● **RECORD EXTRACTS**
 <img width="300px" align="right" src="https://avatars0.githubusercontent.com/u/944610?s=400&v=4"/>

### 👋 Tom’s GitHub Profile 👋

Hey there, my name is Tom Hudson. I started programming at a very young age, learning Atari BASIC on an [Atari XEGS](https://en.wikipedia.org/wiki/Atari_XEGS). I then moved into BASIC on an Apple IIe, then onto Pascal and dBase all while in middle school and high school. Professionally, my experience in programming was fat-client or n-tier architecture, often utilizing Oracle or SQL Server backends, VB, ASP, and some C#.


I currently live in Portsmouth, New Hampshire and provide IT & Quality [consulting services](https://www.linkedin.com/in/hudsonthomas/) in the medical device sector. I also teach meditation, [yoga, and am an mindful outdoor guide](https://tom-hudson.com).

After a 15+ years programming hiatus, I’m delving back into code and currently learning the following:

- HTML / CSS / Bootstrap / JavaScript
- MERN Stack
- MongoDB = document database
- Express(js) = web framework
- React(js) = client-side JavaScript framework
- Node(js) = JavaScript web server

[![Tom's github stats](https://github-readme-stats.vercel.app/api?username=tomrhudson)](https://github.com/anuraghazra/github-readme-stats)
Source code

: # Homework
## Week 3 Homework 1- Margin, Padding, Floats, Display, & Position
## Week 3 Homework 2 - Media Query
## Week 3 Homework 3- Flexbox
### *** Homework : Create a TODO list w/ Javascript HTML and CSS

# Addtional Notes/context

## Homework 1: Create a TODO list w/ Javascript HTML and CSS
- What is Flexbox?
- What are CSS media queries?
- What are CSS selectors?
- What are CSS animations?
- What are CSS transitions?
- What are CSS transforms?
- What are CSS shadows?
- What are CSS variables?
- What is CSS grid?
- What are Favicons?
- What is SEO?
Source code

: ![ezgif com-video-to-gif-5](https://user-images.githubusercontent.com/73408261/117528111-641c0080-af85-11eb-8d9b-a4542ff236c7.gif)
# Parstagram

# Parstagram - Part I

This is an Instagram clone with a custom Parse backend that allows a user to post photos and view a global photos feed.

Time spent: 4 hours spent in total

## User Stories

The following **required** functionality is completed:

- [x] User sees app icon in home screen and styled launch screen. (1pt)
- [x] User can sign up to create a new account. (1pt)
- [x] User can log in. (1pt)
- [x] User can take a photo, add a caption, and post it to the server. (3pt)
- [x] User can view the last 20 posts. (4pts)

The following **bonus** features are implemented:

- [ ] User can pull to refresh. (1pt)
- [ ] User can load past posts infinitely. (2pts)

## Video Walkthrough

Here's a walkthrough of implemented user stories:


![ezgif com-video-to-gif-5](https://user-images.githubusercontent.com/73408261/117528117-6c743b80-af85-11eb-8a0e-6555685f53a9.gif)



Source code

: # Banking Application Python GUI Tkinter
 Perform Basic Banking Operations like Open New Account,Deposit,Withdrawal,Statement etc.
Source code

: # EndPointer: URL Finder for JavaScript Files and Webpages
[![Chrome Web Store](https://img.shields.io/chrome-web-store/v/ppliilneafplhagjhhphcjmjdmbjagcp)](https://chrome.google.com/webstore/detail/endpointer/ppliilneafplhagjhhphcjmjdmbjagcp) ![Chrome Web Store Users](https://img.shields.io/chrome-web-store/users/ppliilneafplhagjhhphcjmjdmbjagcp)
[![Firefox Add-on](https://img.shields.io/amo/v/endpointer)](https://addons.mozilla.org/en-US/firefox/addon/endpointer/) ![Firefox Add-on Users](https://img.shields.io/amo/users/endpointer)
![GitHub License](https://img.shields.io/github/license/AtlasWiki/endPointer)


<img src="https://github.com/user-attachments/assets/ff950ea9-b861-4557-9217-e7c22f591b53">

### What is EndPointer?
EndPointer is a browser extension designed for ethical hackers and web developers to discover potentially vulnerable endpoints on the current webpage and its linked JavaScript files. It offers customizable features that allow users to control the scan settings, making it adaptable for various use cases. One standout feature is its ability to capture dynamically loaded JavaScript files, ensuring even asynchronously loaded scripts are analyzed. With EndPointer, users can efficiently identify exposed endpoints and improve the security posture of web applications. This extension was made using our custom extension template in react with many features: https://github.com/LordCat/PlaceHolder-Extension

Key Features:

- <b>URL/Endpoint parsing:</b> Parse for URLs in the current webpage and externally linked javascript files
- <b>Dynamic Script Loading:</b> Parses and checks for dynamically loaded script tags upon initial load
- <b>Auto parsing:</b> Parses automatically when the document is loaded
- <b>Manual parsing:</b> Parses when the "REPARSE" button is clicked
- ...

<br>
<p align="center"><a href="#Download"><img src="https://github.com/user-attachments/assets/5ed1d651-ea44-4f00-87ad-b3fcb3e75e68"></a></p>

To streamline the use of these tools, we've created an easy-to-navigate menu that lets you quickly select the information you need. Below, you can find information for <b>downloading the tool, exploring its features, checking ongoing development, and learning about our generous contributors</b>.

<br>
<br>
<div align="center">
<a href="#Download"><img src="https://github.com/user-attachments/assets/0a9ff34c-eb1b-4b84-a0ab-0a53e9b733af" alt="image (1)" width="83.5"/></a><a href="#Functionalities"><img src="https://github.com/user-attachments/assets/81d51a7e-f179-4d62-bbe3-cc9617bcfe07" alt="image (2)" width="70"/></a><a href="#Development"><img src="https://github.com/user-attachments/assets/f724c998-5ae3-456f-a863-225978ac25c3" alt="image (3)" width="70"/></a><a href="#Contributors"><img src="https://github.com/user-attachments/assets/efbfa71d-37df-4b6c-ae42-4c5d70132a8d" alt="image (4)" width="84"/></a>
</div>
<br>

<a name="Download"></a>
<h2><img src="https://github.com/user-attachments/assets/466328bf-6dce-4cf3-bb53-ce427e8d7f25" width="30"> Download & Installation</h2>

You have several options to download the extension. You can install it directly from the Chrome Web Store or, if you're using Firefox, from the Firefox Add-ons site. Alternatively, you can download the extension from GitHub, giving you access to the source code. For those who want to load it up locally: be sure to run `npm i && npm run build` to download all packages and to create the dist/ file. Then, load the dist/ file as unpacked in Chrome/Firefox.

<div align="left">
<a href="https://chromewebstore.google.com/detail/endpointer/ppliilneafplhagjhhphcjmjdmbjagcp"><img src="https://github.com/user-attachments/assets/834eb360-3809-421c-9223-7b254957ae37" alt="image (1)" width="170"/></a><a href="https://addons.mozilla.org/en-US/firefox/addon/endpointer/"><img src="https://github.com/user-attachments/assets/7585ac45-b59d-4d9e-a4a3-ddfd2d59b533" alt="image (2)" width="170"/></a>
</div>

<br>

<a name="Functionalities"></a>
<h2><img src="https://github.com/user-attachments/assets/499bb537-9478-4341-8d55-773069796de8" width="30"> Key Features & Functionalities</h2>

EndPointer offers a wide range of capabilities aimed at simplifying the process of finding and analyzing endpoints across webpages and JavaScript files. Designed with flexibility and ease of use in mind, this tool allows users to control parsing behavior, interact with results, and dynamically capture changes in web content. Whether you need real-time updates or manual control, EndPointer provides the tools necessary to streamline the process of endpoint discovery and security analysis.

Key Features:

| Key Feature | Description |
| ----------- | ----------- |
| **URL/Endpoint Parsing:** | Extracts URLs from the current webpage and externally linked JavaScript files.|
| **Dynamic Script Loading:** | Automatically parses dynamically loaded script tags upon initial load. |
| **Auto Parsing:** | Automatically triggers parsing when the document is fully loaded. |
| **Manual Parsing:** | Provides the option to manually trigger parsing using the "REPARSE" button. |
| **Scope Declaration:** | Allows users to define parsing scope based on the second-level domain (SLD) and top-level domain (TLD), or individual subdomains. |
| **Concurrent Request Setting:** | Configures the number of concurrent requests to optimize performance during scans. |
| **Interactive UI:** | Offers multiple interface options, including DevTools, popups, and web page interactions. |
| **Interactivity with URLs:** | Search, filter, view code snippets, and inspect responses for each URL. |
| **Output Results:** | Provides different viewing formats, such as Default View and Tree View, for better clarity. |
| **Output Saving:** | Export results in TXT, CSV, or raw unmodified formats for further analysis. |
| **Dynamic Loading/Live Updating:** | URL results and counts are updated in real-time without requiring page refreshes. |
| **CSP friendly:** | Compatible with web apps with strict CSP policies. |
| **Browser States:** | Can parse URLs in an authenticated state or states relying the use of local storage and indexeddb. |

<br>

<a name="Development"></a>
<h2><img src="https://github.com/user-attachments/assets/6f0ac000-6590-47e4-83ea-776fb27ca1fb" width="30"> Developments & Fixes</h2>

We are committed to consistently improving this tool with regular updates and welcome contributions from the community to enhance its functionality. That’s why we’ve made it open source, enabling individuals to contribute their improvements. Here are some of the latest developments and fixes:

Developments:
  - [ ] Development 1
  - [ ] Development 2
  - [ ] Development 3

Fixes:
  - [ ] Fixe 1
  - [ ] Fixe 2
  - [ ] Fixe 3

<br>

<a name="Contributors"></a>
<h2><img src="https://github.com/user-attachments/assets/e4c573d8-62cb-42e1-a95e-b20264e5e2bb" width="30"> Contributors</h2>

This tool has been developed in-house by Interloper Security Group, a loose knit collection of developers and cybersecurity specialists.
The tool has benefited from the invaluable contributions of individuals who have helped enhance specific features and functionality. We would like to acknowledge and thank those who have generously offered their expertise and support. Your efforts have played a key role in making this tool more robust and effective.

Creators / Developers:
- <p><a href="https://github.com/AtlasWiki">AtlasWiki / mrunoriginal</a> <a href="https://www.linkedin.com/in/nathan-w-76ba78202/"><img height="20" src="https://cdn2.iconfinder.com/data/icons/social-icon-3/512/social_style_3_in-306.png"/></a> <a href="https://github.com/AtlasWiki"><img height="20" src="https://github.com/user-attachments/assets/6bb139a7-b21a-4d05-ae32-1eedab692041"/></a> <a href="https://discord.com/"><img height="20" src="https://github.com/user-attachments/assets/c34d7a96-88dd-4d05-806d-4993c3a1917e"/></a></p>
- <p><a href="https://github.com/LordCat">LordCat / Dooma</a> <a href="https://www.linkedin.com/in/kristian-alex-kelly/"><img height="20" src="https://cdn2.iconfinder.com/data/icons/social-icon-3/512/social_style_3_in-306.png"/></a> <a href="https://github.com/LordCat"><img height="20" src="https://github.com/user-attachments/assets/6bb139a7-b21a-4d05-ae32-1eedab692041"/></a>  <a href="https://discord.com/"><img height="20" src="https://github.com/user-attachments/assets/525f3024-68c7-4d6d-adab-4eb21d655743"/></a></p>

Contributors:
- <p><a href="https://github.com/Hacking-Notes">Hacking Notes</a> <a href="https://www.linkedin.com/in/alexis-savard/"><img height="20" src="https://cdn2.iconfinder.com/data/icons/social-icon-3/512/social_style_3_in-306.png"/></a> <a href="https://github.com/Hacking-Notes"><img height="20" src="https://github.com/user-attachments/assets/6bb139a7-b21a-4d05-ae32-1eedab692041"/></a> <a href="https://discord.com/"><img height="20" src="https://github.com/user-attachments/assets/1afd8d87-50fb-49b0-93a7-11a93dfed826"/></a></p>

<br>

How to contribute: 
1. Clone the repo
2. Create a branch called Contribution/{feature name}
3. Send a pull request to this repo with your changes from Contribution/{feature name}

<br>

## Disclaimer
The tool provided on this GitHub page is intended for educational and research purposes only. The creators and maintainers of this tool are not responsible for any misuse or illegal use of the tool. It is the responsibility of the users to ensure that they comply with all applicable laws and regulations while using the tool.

● **ASSIGNED TASK**
Each line with "pull" in it must be identified and copied from the material.

● **WORKED SOLUTION**
- [ ] User can pull to refresh. (1pt)
3. Send a pull request to this repo with your changes from Contribution/{feature name}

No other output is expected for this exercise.